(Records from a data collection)

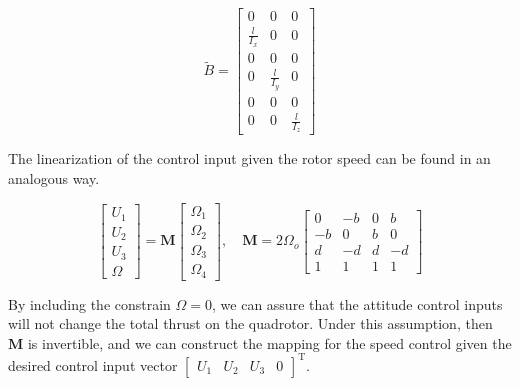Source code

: \documentclass[12pt]{article}
\begin{document}
\begin{equation}
\tilde{B} = 
\begin{bmatrix}
0 & 0 & 0 \\ 
\frac{l}{I_x} & 0 & 0 \\
0 & 0 & 0 \\ 
0 & \frac{l}{I_y} & 0 \\
0 & 0 & 0 \\ 
0 & 0 & \frac{l}{I_z}
\end{bmatrix}
\end{equation}

The linearization of the control input given the rotor speed can be found in an analogous way.

\begin{equation}
  \label{eq:controls}
  \begin{bmatrix}
  U_1 \\ U_2 \\ U_3 \\ \Omega
  \end{bmatrix} = \mathbf{M}
  \begin{bmatrix}
  \Omega_1 \\ \Omega_2 \\ \Omega_3 \\ \Omega_4
  \end{bmatrix},\quad \mathbf{M} = 2\Omega_o
  \begin{bmatrix}
  0 & -b & 0 & b \\ 
  -b & 0 & b & 0 \\ 
  d & -d & d & -d \\
  1 & 1 & 1 & 1
  \end{bmatrix}
\end{equation}

By including the constrain $ \Omega = 0 $, we can assure that the attitude control inputs will not change the total thrust on the quadrotor. Under this assumption, then $ \mathbf{M} $ is invertible, and we can construct the mapping for the speed control given the desired control input vector $ \begin{bmatrix} U_1  & U_2 & U_3 & 0\end{bmatrix}^\mathrm{T} $.
\end{document}

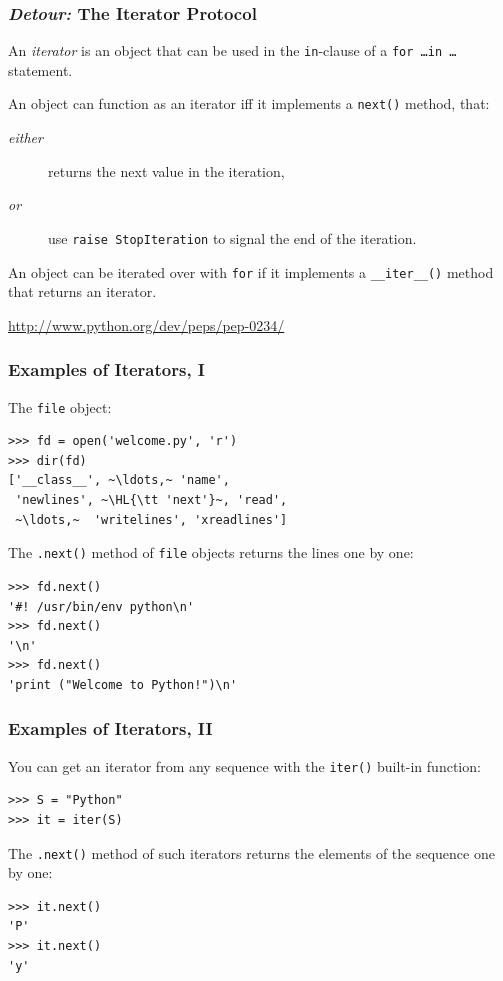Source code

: \documentclass[english,serif,mathserif,xcolor=pdftex,dvipsnames,table]{beamer}
\begin{document}
\begin{frame}[fragile]
  \frametitle{\emph{Detour:} The Iterator Protocol}

  An \emph{iterator} is an object that can be used in the
  \texttt{in}-clause of a \texttt{for \ldots in \ldots} statement.

  \+
  An object can function as an iterator iff it implements a
  \texttt{next()} method, that:
  \begin{description}
  \item[\emph{either}] returns the next value in the iteration,
  \item[\emph{or}] use \lstinline|raise StopIteration| to signal the
    end of the iteration.
  \end{description}

  \+
  An object can be iterated over with \lstinline|for| if it implements a
  \lstinline|__iter__()| method that returns an iterator.

  \begin{references}
    \url{http://www.python.org/dev/peps/pep-0234/}
  \end{references}
\end{frame}


\begin{frame}[fragile]
  \frametitle{Examples of Iterators, I}

  The \texttt{file} object:
\begin{lstlisting}
>>> fd = open('welcome.py', 'r')
>>> dir(fd)
['__class__', ~\ldots,~ 'name',
 'newlines', ~\HL{\tt 'next'}~, 'read',
 ~\ldots,~  'writelines', 'xreadlines']
\end{lstlisting}

  \+
  The \texttt{.next()} method of \texttt{file} objects returns the
  lines one by one:
\begin{lstlisting}
>>> fd.next()
'#! /usr/bin/env python\n'
>>> fd.next()
'\n'
>>> fd.next()
'print ("Welcome to Python!")\n'
\end{lstlisting}

\end{frame}


\begin{frame}[fragile]
  \frametitle{Examples of Iterators, II}

  You can get an iterator from any sequence with the \texttt{iter()} built-in function:
\begin{lstlisting}
>>> S = "Python"
>>> it = iter(S)
\end{lstlisting}

  \+
  The \texttt{.next()} method of such iterators returns the
  elements of the sequence one by one:
\begin{lstlisting}
>>> it.next()
'P'
>>> it.next()
'y'
\end{lstlisting}
\end{frame}
\end{document}
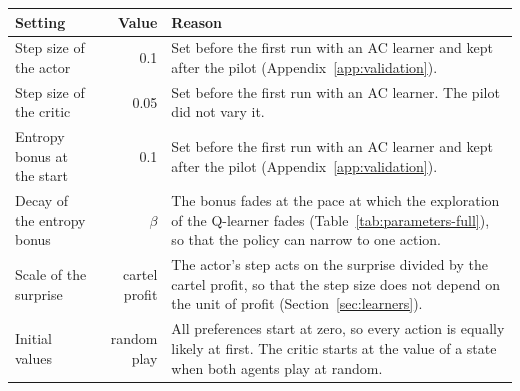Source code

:\begin{tabular}{@{}lr>{\raggedright\arraybackslash}p{8.75cm}@{}}
\toprule
Setting & Value & Reason \\
\midrule
Step size of the actor & 0.1 & Set before the first run with an AC learner and kept after the pilot (Appendix~\ref{app:validation}). \\
Step size of the critic & 0.05 & Set before the first run with an AC learner. The pilot did not vary it. \\
Entropy bonus at the start & 0.1 & Set before the first run with an AC learner and kept after the pilot (Appendix~\ref{app:validation}). \\
Decay of the entropy bonus & $\beta$ & The bonus fades at the pace at which the exploration of the Q-learner fades (Table~\ref{tab:parameters-full}), so that the policy can narrow to one action. \\
Scale of the surprise & cartel profit & The actor's step acts on the surprise divided by the cartel profit, so that the step size does not depend on the unit of profit (Section~\ref{sec:learners}). \\
Initial values & random play & All preferences start at zero, so every action is equally likely at first. The critic starts at the value of a state when both agents play at random. \\
\bottomrule
\end{tabular}
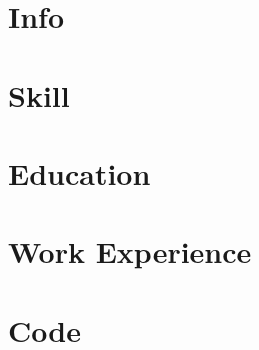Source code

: \documentclass{article}
\begin{document}
	\section*{Info}
		
	\section*{Skill}
		
	\section*{Education}
		
	\section*{Work Experience}
		
	\section*{Code}
			
			
			
\end{document}
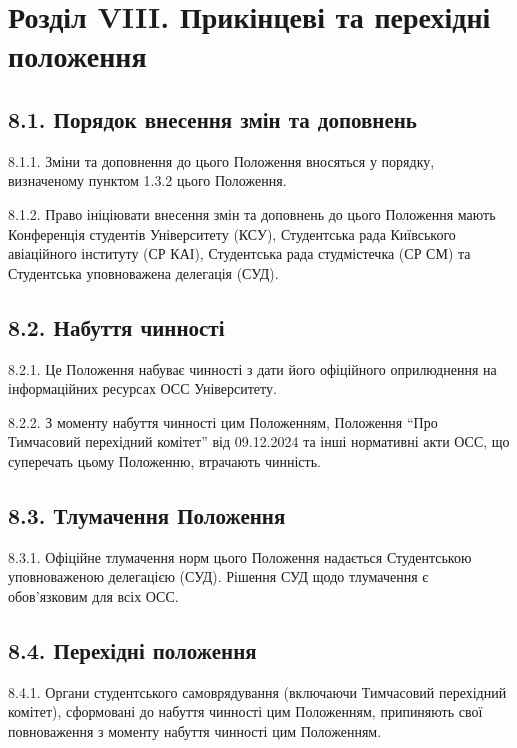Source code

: \section*{Розділ VIII. Прикінцеві та перехідні положення}

\subsection*{8.1. Порядок внесення змін та доповнень}
    8.1.1. Зміни та доповнення до цього Положення вносяться у порядку, визначеному пунктом 1.3.2 цього Положення.

    8.1.2. Право ініціювати внесення змін та доповнень до цього Положення мають Конференція студентів Університету (КСУ), Студентська рада Київського авіаційного інституту (СР КАІ), Студентська рада студмістечка (СР СМ) та Студентська уповноважена делегація (СУД).

\subsection*{8.2. Набуття чинності}
    8.2.1. Це Положення набуває чинності з дати його офіційного оприлюднення на інформаційних ресурсах ОСС Університету.

    8.2.2. З моменту набуття чинності цим Положенням, Положення ``Про Тимчасовий перехідний комітет'' від 09.12.2024 та інші нормативні акти ОСС, що суперечать цьому Положенню, втрачають чинність.

\subsection*{8.3. Тлумачення Положення}
    8.3.1. Офіційне тлумачення норм цього Положення надається Студентською уповноваженою делегацією (СУД). Рішення СУД щодо тлумачення є обов'язковим для всіх ОСС.

\subsection*{8.4. Перехідні положення}
    8.4.1. Органи студентського самоврядування (включаючи Тимчасовий перехідний комітет), сформовані до набуття чинності цим Положенням, припиняють свої повноваження з моменту набуття чинності цим Положенням.

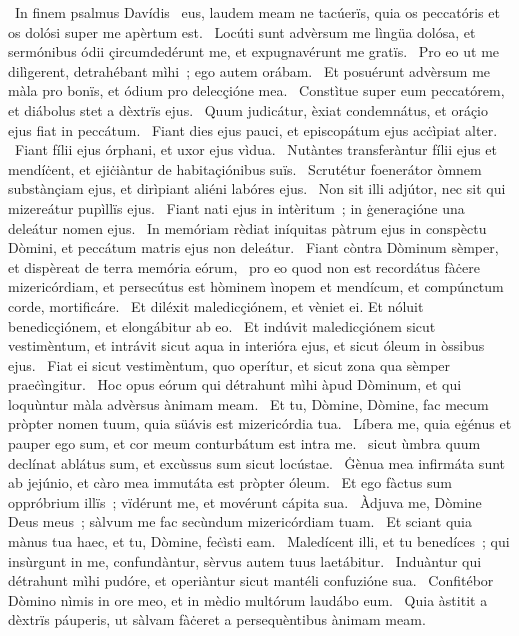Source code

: {~In finem psalmus Davídis}
{%
~eus, laudem meam ne tacúerïs, quia os peccatóris et os dolósi super me apèrtum est.
~Locúti sunt advèrsum me lìngüa dolósa, et sermónibus ódii çircumdedérunt me, et expugnavérunt me gratïs.
~Pro eo ut me dilìgerent, detrahébant mìhi~; ego autem orábam.
~Et posuérunt advèrsum me màla pro bonïs, et ódium pro delecçióne mea.
~Constìtue super eum peccatórem, et diábolus stet a dèxtrïs ejus.
~Quum judicátur, èxiat condemnátus, et oráçio ejus fiat in peccátum.
~Fiant dies ejus pauci, et episcopátum ejus acċìpiat alter.
~Fiant fílii ejus órphani, et uxor ejus vìdua.
~Nutàntes transferàntur fílii ejus et mendíċent, et ejiċiàntur de habitaçiónibus suïs.
~Scrutétur foenerátor òmnem substànçiam ejus, et dirìpiant aliéni labóres ejus.
~Non sit illi adjútor, nec sit qui mizereátur pupìllïs ejus.
~Fiant nati ejus in intèritum~; in ġeneraçióne una deleátur nomen ejus.
~In memóriam rèdiat iníquitas pàtrum ejus in conspèctu Dòmini, et peccátum matris ejus non deleátur.
~Fiant còntra Dòminum sèmper, et dispèreat de terra memória eórum,
~pro eo quod non est recordátus fàċere mizericórdiam, et persecútus est hòminem ìnopem et mendícum, et compúnctum corde, mortificáre.
~Et diléxit maledicçiónem, et vèniet ei. Et nóluit benedicçiónem, et elongábitur ab eo.
~Et indúvit maledicçiónem sicut vestimèntum, et intrávit sicut aqua in interióra ejus, et sicut óleum in òssibus ejus.
~Fiat ei sicut vestimèntum, quo operítur, et sicut zona qua sèmper praeċìngitur.
~Hoc opus eórum qui détrahunt mìhi àpud Dòminum, et qui loquùntur màla advèrsus ànimam meam.
~Et tu, Dòmine, Dòmine, fac mecum pròpter nomen tuum, quia süávis est mizericórdia tua.
~Líbera me, quia eġénus et pauper ego sum, et cor meum conturbátum est intra me.
~sicut ùmbra quum declínat ablátus sum, et excùssus sum sicut locústae.
~Ġènua mea infirmáta sunt ab jejúnio, et càro mea immutáta est pròpter óleum.
~Et ego fàctus sum oppróbrium illïs~; vïdérunt me, et movérunt cápita sua.
~Àdjuva me, Dòmine Deus meus~; sàlvum me fac secùndum mizericórdiam tuam.
~Et sciant quia mànus tua haec, et tu, Dòmine, feċìsti eam.
~Maledícent illi, et tu benedíces~; qui insùrgunt in me, confundàntur, sèrvus autem tuus laetábitur.
~Induàntur qui détrahunt mìhi pudóre, et operiàntur sicut mantéli confuzióne sua.
~Confitébor Dòmino nìmis in ore meo, et in mèdio multórum laudábo eum.
~Quia àstitit a dèxtrïs páuperis, ut sàlvam fàċeret a persequèntibus ànimam meam.
}
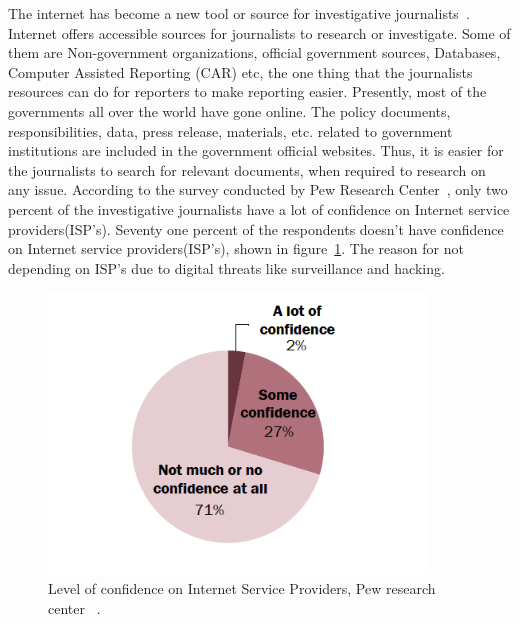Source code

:  The internet has become a new tool or source for investigative journalists~\cite{knight2001online}. Internet offers accessible sources for journalists to research or investigate. Some of them are Non-government organizations, official government sources, Databases, Computer Assisted Reporting (CAR) etc, the one thing that the journalists resources can do for reporters to make reporting easier. Presently, most of the governments all over the world have gone online. The policy documents, responsibilities, data, press release, materials, etc. related to government institutions are included in the government official websites. Thus, it is easier for the journalists to search for relevant documents, when required to research on any issue. According to the survey conducted by Pew Research Center~\cite{ia2p}, only two percent of the investigative journalists have a lot of confidence on Internet service providers(ISP's). Seventy one percent of the respondents doesn't have confidence on  Internet service providers(ISP's), shown in figure~\ref{fig:1}. The reason for not depending on ISP's due to digital threats like surveillance and hacking. ~\cite{ia2p} \\
 \begin{figure}[ht!]
 	\centering
 	\includegraphics[width=100mm]{2.png}
 	\caption{Level of confidence on Internet Service Providers, Pew research center ~\cite{ia2p}.}
 	\label{fig:1}
 \end{figure}


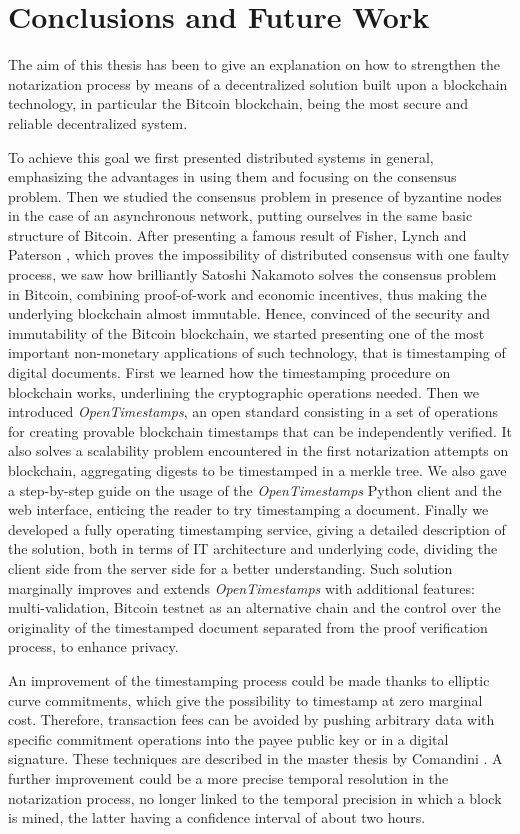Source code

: \chapter{Conclusions and Future Work}
\label{chpr:conclusions}
The aim of this thesis has been to give an explanation on how to strengthen the notarization process by means of a decentralized solution built upon a blockchain technology, in particular the Bitcoin blockchain, being the most secure and reliable decentralized system.

\bigskip
\noindent
To achieve this goal we first presented distributed systems in general, emphasizing the advantages in using them and focusing on the consensus problem. Then we studied the consensus problem in presence of byzantine nodes in the case of an asynchronous network, putting ourselves in the same basic structure of Bitcoin. After presenting a famous result of Fisher, Lynch and Paterson \cite{Fischer:1985:IDC:3149.214121}, which proves the impossibility of distributed consensus with one faulty process, we saw how brilliantly Satoshi Nakamoto solves the consensus problem in Bitcoin, combining proof-of-work and economic incentives, thus making the underlying blockchain almost immutable. Hence, convinced of the security and immutability of the Bitcoin blockchain, we started presenting one of the most important non-monetary applications of such technology, that is timestamping of digital documents. First we learned how the timestamping procedure on blockchain works, underlining the cryptographic operations needed. Then we introduced \textit{OpenTimestamps}, an open standard consisting in a set of operations for creating provable blockchain timestamps that can be independently verified. It also solves a scalability problem encountered in the first notarization attempts on blockchain, aggregating digests to be timestamped in a merkle tree. We also gave a step-by-step guide on the usage of the \textit{OpenTimestamps} Python client and the web interface, enticing the reader to try timestamping a document. Finally we developed a fully operating timestamping service, giving a detailed description of the solution, both in terms of IT architecture and underlying code, dividing the client side from the server side for a better understanding. Such solution marginally improves and extends \textit{OpenTimestamps} with additional features: multi-validation, Bitcoin testnet as an alternative chain and the control over the originality of the timestamped document separated from the proof verification process, to enhance privacy.

\bigskip
\noindent
An improvement of the timestamping process could be made thanks to elliptic curve commitments, which give the possibility to timestamp at zero marginal cost. Therefore, transaction fees can be avoided by pushing arbitrary data with specific commitment operations into the payee public key or in a digital signature. These techniques are described in the master thesis by Comandini \cite{Comandini:Thesis:2018}. A further improvement could be a more precise temporal resolution in the notarization process, no longer linked to the temporal precision in which a block is mined, the latter having a confidence interval of about two hours.
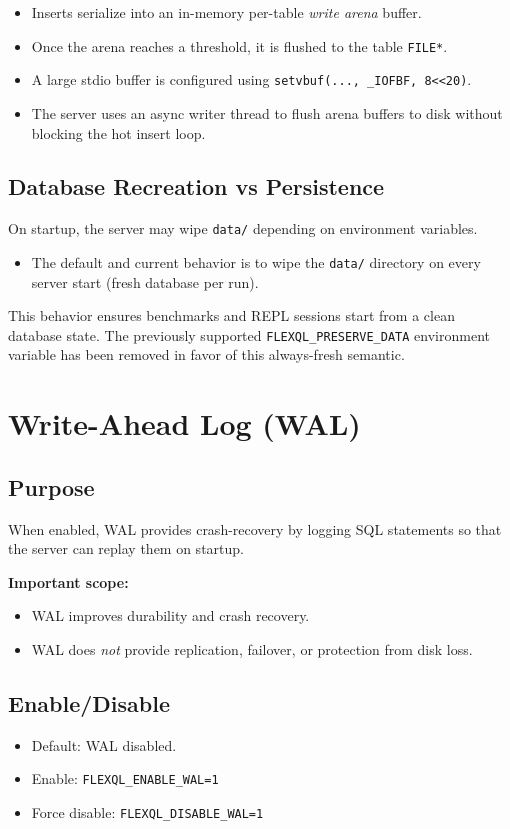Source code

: \documentclass[11pt]{article}
\begin{document}
\begin{itemize}[leftmargin=*]
\item Inserts serialize into an in-memory per-table \emph{write arena} buffer.
\item Once the arena reaches a threshold, it is flushed to the table \texttt{FILE*}.
\item A large stdio buffer is configured using \texttt{setvbuf(..., \_IOFBF, 8<<20)}.
\item The server uses an async writer thread to flush arena buffers to disk without blocking the hot insert loop.
\end{itemize}

\subsection{Database Recreation vs Persistence}
On startup, the server may wipe \texttt{data/} depending on environment variables.

\begin{itemize}[leftmargin=*]
\item The default and current behavior is to wipe the \texttt{data/} directory on every server start (fresh database per run).
\end{itemize}

This behavior ensures benchmarks and REPL sessions start from a clean database state. The previously supported \texttt{FLEXQL\_PRESERVE\_DATA} environment variable has been removed in favor of this always-fresh semantic.

\section{Write-Ahead Log (WAL)}
\subsection{Purpose}
When enabled, WAL provides crash-recovery by logging SQL statements so that the server can replay them on startup.

\textbf{Important scope:}
\begin{itemize}[leftmargin=*]
\item WAL improves durability and crash recovery.
\item WAL does \emph{not} provide replication, failover, or protection from disk loss.
\end{itemize}

\subsection{Enable/Disable}
\begin{itemize}[leftmargin=*]
\item Default: WAL disabled.
\item Enable: \texttt{FLEXQL\_ENABLE\_WAL=1}
\item Force disable: \texttt{FLEXQL\_DISABLE\_WAL=1}
\end{itemize}
\end{document}
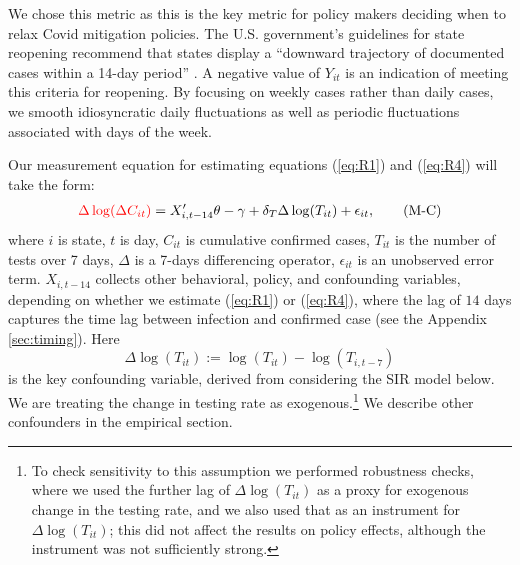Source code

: \documentclass[11pt,reqno,letter]{amsart}
\theoremstyle{definition}
\def\ycolor{\color{red}}
\begin{document}
We chose this metric as this is the key metric for policy makers deciding when to relax Covid mitigation policies.  The U.S. government's guidelines for state reopening
recommend that states display a
``downward trajectory of documented cases within a 14-day period''
\citep{whitehouse2020}. A negative value of
$Y_{it}$ is an indication of meeting this
criteria for reopening. By focusing on weekly cases  rather than daily cases, we smooth idiosyncratic daily fluctuations as well as periodic fluctuations associated with days of the week.

Our measurement equation for estimating equations (\ref{eq:R1}) and (\ref{eq:R4}) will take the form:
\begin{align}
{\ycolor \Delta \log(\Delta C_{it})}  =    X_{i,t-14} '   \theta  -\gamma +  \delta_T \Delta   \log(T_{it})  + \epsilon_{it},
 \label{eq:M} \tag{M-C}
\end{align}
where $i$ is state, $t$ is day, $C_{it}$ is cumulative confirmed
cases, $T_{it}$ is the number of tests over 7 days, $\Delta$ is
a 7-days differencing operator, $\epsilon_{it}$ is an unobserved error term.
 $X_{i,t-14}$  collects other behavioral, policy, and confounding variables, depending
on whether we estimate (\ref{eq:R1}) or (\ref{eq:R4}), where the lag of $14$ days captures the time lag between infection and confirmed case (see the Appendix \ref{sec:timing}). %
   Here
$$\Delta   \log(T_{it} ):=  \log(T_{it}) - \log(T_{i,t-7})  $$ %
is the key confounding variable,
derived from considering the SIR model below. We are treating the change in testing
rate as exogenous.\footnote{To check sensitivity to this assumption
we performed robustness checks, where we used
the further lag of $\Delta   \log(T_{it} )$ as a proxy for exogenous change in the testing rate, and we also
used that as an instrument for $\Delta   \log(T_{it} )$; this did not affect the results on policy effects, although the instrument
was not sufficiently strong.} We describe other confounders in the empirical section.

\end{document}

- Required work
Return all lines from the entries that contain the string "meam".

- Solution below
~eus, laudem meam ne tacúerïs, quia os peccatóris et os dolósi super me apèrtum est.
~Hoc opus eórum qui détrahunt mìhi àpud Dòminum, et qui loquùntur màla advèrsus ànimam meam.
~Quia àstitit a dèxtrïs páuperis, ut sàlvam fàċeret a persequèntibus ànimam meam.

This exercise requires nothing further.